- **Problem description**
Read the records below and copy each line that contains "click".

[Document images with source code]
....
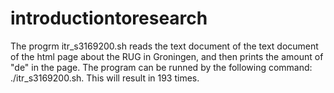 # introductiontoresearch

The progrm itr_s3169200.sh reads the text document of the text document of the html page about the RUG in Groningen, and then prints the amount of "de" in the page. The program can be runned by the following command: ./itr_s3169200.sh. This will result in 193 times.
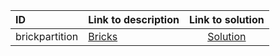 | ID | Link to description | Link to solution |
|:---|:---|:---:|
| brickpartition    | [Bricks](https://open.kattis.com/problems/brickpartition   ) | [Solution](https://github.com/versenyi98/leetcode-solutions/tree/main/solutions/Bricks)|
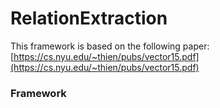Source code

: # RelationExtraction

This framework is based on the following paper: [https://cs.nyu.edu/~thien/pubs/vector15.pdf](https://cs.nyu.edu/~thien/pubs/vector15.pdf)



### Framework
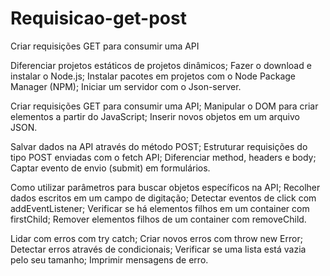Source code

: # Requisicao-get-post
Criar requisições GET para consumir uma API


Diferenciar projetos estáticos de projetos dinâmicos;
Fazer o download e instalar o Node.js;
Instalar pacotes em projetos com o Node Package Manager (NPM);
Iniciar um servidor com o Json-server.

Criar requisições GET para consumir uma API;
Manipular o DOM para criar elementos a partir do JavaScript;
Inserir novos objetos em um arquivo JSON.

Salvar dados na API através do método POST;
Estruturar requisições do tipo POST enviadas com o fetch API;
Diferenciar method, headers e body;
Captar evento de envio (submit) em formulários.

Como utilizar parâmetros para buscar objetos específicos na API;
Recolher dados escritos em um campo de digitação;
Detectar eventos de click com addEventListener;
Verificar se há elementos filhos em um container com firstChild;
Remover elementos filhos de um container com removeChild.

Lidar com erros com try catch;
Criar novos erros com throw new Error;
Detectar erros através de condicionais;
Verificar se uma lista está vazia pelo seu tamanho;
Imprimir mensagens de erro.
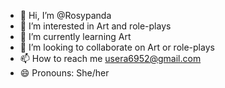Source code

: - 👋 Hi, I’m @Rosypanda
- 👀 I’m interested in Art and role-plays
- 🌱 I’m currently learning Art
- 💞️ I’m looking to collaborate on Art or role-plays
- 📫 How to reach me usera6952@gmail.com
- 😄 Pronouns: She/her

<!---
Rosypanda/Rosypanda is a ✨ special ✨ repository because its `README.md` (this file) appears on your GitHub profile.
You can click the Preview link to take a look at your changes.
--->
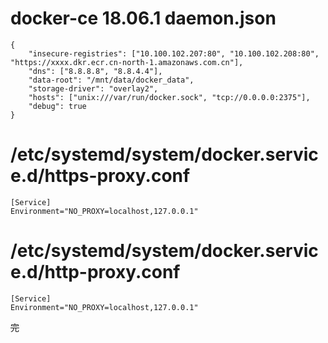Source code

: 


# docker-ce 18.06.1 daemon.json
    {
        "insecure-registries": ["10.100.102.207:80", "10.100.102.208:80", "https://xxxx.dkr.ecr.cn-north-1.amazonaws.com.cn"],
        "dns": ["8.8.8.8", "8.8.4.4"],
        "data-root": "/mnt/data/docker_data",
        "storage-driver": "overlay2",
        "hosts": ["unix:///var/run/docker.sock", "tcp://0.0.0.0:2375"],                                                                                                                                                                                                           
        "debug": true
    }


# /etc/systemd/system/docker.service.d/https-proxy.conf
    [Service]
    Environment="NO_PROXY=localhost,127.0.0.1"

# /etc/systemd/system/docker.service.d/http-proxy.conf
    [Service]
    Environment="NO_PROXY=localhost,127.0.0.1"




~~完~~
....
- **Output for this exercise**
Detectar eventos de click com addEventListener;
You can click the Preview link to take a look at your changes.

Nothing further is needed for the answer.